The last few weeks have been hard. Wyatt started sleeping through the night... or what he considers the night. I've been hoping every night for months that we would reach this point. Then life would be easier; things would flow normally. Right? Wrong. He sleeps for 10 hours, meaning morning is 5:30 AM. We've tried pushing bed time, letting him cry in the morning, and numerous other things. 5:30 it is.
Yesterday, I hit the wall. I'm tired! 5:30 is not when my body wants to wake up. Going bed in time to wake up at 5:30 is not when I want to go to bed. After being up with a whiny yet energetic baby for an hour, I fell apart. How could I keep going? Cory helped me calm down, we got back on track, and the day started. We've been giving Wyatt a new food at breakfast every few days, and it was time for yogurt. I've been reading about when to give what foods and felt good about this. It would be so fun for something other than baby cereal or fruits and veggies.

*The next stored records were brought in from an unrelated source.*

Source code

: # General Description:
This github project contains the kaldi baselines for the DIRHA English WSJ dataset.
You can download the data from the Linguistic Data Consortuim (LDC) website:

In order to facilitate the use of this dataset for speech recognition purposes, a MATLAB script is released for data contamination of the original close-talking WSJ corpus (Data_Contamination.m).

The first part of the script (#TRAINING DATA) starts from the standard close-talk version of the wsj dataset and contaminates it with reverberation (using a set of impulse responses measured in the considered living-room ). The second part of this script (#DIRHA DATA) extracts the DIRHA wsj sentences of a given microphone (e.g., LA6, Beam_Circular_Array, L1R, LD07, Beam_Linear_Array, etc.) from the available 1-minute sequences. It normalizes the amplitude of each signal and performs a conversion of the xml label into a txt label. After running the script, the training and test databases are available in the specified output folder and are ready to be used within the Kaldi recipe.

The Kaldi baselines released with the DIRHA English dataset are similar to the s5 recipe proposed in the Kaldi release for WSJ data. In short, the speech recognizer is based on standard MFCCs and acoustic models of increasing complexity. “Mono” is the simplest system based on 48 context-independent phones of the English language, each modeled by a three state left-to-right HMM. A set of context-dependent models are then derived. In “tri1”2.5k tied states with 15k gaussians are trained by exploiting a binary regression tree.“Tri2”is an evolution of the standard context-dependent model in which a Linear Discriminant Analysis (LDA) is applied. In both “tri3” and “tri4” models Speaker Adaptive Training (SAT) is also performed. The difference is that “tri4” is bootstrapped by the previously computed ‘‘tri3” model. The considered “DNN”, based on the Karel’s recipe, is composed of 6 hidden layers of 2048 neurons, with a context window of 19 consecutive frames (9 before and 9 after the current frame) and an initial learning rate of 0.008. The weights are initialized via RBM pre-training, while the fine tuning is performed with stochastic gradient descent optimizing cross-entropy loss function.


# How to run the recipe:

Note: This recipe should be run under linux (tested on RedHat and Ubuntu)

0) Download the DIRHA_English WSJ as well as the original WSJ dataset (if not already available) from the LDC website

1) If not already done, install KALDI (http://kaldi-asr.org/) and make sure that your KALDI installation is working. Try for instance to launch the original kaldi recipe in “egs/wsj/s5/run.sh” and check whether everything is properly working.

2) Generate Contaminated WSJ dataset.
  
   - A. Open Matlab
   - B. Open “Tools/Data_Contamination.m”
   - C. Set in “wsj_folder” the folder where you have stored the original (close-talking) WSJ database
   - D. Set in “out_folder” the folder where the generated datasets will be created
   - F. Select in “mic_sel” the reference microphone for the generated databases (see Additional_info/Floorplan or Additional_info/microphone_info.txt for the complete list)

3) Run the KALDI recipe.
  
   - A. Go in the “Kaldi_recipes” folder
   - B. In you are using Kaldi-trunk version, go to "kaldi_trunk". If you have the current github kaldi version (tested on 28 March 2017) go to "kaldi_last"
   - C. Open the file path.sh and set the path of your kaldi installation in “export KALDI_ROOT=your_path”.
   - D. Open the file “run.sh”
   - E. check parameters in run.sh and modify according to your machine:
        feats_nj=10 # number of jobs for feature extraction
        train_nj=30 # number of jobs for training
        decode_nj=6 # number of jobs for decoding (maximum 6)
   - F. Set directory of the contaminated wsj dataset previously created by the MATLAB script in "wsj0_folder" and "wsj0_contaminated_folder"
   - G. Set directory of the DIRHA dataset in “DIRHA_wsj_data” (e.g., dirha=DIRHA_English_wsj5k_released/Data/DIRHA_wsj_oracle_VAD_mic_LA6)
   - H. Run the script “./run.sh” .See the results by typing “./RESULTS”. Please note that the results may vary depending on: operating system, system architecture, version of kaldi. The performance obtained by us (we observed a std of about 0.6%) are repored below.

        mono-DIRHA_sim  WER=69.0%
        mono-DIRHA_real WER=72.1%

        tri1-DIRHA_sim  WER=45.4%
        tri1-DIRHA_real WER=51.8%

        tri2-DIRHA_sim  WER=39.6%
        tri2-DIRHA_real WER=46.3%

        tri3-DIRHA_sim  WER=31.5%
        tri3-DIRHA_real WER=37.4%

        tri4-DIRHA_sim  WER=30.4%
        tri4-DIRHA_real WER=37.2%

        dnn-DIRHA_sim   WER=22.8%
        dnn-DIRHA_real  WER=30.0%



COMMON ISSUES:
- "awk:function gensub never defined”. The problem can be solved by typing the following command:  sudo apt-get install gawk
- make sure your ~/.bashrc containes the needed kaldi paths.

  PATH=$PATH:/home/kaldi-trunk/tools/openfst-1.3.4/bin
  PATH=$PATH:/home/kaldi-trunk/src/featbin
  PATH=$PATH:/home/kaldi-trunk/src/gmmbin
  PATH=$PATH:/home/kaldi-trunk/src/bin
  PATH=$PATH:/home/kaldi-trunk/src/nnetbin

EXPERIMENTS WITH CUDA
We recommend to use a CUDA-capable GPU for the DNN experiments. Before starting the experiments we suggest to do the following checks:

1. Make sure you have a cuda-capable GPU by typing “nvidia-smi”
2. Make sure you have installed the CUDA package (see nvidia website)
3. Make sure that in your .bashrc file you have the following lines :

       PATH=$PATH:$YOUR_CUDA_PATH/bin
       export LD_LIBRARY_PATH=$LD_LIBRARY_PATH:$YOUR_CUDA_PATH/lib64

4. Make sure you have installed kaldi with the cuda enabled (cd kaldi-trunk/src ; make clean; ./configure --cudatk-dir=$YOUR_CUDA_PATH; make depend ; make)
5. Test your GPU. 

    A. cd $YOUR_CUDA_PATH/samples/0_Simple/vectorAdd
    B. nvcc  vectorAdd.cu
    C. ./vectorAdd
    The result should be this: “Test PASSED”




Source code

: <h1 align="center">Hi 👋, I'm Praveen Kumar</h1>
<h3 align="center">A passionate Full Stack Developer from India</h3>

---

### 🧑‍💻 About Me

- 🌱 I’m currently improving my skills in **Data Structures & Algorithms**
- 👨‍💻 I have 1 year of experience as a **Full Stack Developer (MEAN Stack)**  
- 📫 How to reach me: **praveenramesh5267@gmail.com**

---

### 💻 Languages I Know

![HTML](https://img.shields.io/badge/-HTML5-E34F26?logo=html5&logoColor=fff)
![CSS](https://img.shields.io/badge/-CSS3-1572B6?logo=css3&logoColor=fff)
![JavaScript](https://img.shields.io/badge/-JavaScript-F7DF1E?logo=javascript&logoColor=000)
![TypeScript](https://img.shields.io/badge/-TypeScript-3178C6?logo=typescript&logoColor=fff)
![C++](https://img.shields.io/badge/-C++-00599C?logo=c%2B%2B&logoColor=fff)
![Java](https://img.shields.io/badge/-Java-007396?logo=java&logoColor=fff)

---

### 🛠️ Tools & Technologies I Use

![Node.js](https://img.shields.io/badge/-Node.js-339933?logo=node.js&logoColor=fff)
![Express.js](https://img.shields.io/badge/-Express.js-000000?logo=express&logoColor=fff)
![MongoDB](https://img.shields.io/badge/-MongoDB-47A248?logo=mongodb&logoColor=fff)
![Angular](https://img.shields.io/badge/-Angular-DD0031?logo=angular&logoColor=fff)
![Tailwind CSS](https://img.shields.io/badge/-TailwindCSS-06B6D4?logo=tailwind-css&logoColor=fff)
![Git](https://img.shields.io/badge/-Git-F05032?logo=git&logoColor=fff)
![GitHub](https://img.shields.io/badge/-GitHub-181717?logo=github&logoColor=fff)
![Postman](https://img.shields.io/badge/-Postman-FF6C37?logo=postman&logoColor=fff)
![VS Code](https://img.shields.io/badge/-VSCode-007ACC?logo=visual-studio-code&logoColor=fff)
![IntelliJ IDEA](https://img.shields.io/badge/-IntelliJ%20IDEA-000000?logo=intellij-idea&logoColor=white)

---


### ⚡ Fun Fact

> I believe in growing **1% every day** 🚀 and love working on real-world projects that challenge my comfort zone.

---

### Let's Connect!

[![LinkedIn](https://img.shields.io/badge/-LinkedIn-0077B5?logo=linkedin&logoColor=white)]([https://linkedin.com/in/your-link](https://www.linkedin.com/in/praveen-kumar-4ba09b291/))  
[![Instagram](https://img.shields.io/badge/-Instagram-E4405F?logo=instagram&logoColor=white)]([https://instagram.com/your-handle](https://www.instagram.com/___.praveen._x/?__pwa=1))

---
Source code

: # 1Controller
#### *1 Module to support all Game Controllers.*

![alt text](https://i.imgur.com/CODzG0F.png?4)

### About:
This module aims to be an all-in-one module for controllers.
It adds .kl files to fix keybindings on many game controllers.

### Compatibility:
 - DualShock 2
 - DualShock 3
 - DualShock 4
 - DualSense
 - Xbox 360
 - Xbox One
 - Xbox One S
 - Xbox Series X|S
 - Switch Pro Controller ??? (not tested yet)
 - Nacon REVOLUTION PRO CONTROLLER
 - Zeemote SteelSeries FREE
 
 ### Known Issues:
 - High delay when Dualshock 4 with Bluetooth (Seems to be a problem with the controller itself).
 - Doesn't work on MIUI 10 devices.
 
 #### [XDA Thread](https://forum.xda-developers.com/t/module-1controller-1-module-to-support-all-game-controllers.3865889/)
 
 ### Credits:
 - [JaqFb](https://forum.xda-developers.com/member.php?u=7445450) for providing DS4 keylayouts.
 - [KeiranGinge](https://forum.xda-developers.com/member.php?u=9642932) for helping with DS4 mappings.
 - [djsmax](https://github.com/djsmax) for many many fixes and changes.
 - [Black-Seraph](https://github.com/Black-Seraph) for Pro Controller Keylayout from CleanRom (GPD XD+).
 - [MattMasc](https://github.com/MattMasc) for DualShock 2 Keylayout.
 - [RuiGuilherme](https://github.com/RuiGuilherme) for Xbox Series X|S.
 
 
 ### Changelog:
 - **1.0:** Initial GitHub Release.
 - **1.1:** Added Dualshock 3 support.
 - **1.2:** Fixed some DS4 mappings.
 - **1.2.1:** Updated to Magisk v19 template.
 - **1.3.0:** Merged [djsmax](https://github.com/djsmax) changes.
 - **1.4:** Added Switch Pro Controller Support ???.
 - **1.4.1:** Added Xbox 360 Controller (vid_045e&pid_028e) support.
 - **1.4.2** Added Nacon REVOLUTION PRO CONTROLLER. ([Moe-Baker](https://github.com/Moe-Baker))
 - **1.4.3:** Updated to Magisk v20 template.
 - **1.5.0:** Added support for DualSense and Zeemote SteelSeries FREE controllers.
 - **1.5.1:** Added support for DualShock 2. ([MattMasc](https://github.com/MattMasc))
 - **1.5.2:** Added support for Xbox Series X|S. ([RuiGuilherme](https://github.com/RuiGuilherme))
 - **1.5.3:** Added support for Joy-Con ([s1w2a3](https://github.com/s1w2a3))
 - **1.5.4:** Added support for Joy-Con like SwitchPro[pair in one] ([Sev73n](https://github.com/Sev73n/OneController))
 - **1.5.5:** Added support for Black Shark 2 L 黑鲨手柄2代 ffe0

He loved it for a few minutes... Then I noticed the hives. There were just a few red bumps by his eye where he had rubbed (Wyatt's great at spreading food everywhere on himself) So we stopped, cleaned up, and took stock of the situation. Thankfully, he had just a few spots on bumps - almost all where he had food on him and they disappeared within minutes. My mom has some unfortunate experience with allergies, having discovered Laura's peanut allergy as a toddler. She talked me through what to watch for. I think it may have just been a little early for dairy. No big worries yet.
And more importantly, I was reminded of how important my baby and my job as a mom are. Even that little bit of hurt was more than I wanted him to have. The rest of the day was enjoyable, not a burden. It is a blessing to be here with him and to take care of him. It's not going to be easy. He doesn't make it easy as he gets into everything. I have to look at what is good in that - he's learning, he's exploring, he's growing.
More than any other time in my life, I'm content with where God has placed me. It's easy to let the little things take over and rob the joy from that. Today I make the choice to live abundantly in His love and His will. I am thankful for the opportunity to take changes with a smile and a prayer for guidance. No more fear and stress as a first response. Hopefully, no more at all!
Good on you Denise! You are a great mom!